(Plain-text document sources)
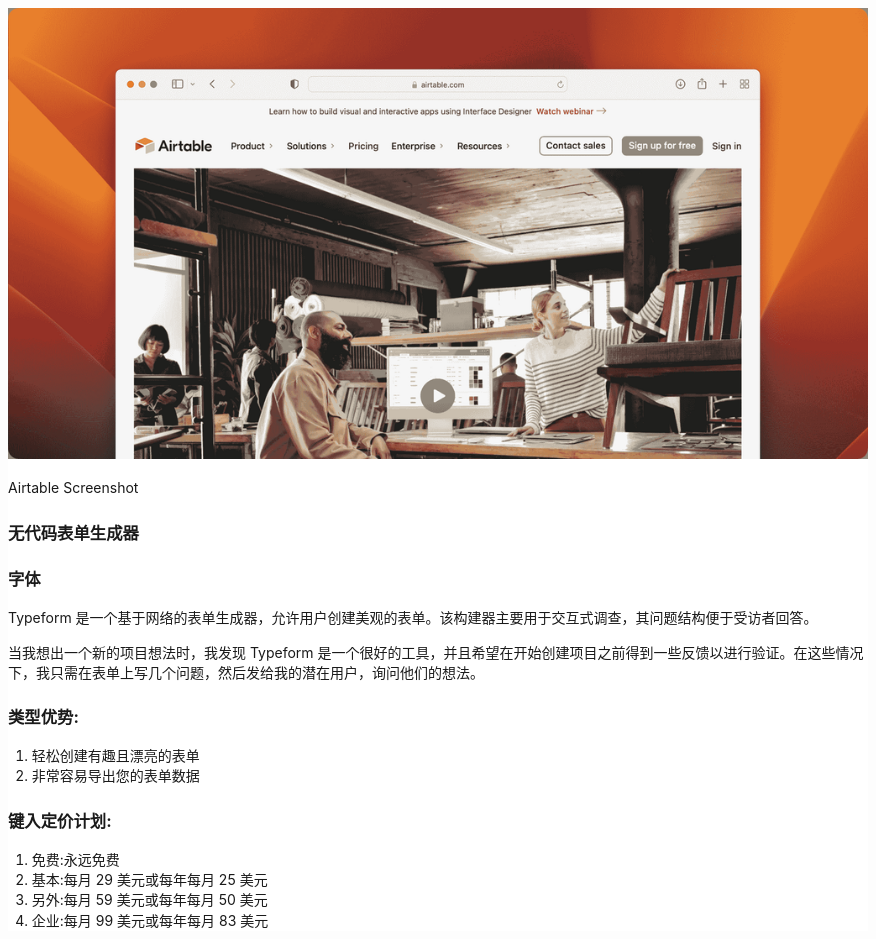 ![Airtable](img/549cf44dbf81d9d9932475bab2ba4d0b.png)

Airtable Screenshot

### 无代码表单生成器

### 字体

Typeform 是一个基于网络的表单生成器，允许用户创建美观的表单。该构建器主要用于交互式调查，其问题结构便于受访者回答。

当我想出一个新的项目想法时，我发现 Typeform 是一个很好的工具，并且希望在开始创建项目之前得到一些反馈以进行验证。在这些情况下，我只需在表单上写几个问题，然后发给我的潜在用户，询问他们的想法。

### 类型优势:

1.  轻松创建有趣且漂亮的表单
2.  非常容易导出您的表单数据

### 键入定价计划:

1.  免费:永远免费
2.  基本:每月 29 美元或每年每月 25 美元
3.  另外:每月 59 美元或每年每月 50 美元
4.  企业:每月 99 美元或每年每月 83 美元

## ACTION ITEM:
Transcribe all of the data above exactly; no picture belongs in the copy.

## THE ANSWER:
 ![Airtable](img/549cf44dbf81d9d9932475bab2ba4d0b.png)

Airtable Screenshot

### 无代码表单生成器

### 字体

Typeform 是一个基于网络的表单生成器，允许用户创建美观的表单。该构建器主要用于交互式调查，其问题结构便于受访者回答。

当我想出一个新的项目想法时，我发现 Typeform 是一个很好的工具，并且希望在开始创建项目之前得到一些反馈以进行验证。在这些情况下，我只需在表单上写几个问题，然后发给我的潜在用户，询问他们的想法。

### 类型优势:

1.  轻松创建有趣且漂亮的表单
2.  非常容易导出您的表单数据

### 键入定价计划:

1.  免费:永远免费
2.  基本:每月 29 美元或每年每月 25 美元
3.  另外:每月 59 美元或每年每月 50 美元
4.  企业:每月 99 美元或每年每月 83 美元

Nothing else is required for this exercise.